TASK BRIEF. Write out the entries below once more, exactly.
SUPPLIED ENTRIES START
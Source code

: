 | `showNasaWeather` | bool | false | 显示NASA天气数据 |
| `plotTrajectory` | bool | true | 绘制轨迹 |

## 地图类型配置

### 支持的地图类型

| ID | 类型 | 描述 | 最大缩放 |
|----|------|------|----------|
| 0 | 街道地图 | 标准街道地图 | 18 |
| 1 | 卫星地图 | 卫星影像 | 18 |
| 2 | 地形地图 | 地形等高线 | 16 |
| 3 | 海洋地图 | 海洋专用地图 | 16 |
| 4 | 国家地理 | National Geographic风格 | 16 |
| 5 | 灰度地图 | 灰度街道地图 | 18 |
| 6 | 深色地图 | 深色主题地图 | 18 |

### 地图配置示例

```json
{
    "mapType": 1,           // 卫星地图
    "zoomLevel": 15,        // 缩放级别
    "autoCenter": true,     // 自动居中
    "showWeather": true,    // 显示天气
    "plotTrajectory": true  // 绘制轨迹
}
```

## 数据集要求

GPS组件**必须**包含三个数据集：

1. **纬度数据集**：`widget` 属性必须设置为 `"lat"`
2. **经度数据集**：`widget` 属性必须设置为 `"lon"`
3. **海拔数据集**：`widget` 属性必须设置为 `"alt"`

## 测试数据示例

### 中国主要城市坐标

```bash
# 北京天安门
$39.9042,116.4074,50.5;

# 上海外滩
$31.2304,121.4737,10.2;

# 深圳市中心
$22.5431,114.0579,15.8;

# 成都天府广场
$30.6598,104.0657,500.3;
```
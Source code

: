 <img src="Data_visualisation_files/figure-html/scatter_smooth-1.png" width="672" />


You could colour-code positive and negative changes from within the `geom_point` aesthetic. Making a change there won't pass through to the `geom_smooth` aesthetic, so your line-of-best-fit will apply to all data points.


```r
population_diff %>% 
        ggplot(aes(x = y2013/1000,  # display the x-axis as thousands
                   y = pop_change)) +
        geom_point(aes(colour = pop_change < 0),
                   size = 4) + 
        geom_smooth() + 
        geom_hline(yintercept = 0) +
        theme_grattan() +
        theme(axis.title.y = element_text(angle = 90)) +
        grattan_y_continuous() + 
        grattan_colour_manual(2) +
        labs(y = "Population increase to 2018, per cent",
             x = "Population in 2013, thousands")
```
SUPPLIED ENTRIES END
ANSWER TO THIS PROBLEM.
Source code

: | `showNasaWeather` | bool | false | 显示NASA天气数据 |
| `plotTrajectory` | bool | true | 绘制轨迹 |

## 地图类型配置

### 支持的地图类型

| ID | 类型 | 描述 | 最大缩放 |
|----|------|------|----------|
| 0 | 街道地图 | 标准街道地图 | 18 |
| 1 | 卫星地图 | 卫星影像 | 18 |
| 2 | 地形地图 | 地形等高线 | 16 |
| 3 | 海洋地图 | 海洋专用地图 | 16 |
| 4 | 国家地理 | National Geographic风格 | 16 |
| 5 | 灰度地图 | 灰度街道地图 | 18 |
| 6 | 深色地图 | 深色主题地图 | 18 |

### 地图配置示例

```json
{
    "mapType": 1,           // 卫星地图
    "zoomLevel": 15,        // 缩放级别
    "autoCenter": true,     // 自动居中
    "showWeather": true,    // 显示天气
    "plotTrajectory": true  // 绘制轨迹
}
```

## 数据集要求

GPS组件**必须**包含三个数据集：

1. **纬度数据集**：`widget` 属性必须设置为 `"lat"`
2. **经度数据集**：`widget` 属性必须设置为 `"lon"`
3. **海拔数据集**：`widget` 属性必须设置为 `"alt"`

## 测试数据示例

### 中国主要城市坐标

```bash
# 北京天安门
$39.9042,116.4074,50.5;

# 上海外滩
$31.2304,121.4737,10.2;

# 深圳市中心
$22.5431,114.0579,15.8;

# 成都天府广场
$30.6598,104.0657,500.3;
```
Source code

: <img src="Data_visualisation_files/figure-html/scatter_smooth-1.png" width="672" />


You could colour-code positive and negative changes from within the `geom_point` aesthetic. Making a change there won't pass through to the `geom_smooth` aesthetic, so your line-of-best-fit will apply to all data points.


```r
population_diff %>% 
        ggplot(aes(x = y2013/1000,  # display the x-axis as thousands
                   y = pop_change)) +
        geom_point(aes(colour = pop_change < 0),
                   size = 4) + 
        geom_smooth() + 
        geom_hline(yintercept = 0) +
        theme_grattan() +
        theme(axis.title.y = element_text(angle = 90)) +
        grattan_y_continuous() + 
        grattan_colour_manual(2) +
        labs(y = "Population increase to 2018, per cent",
             x = "Population in 2013, thousands")
```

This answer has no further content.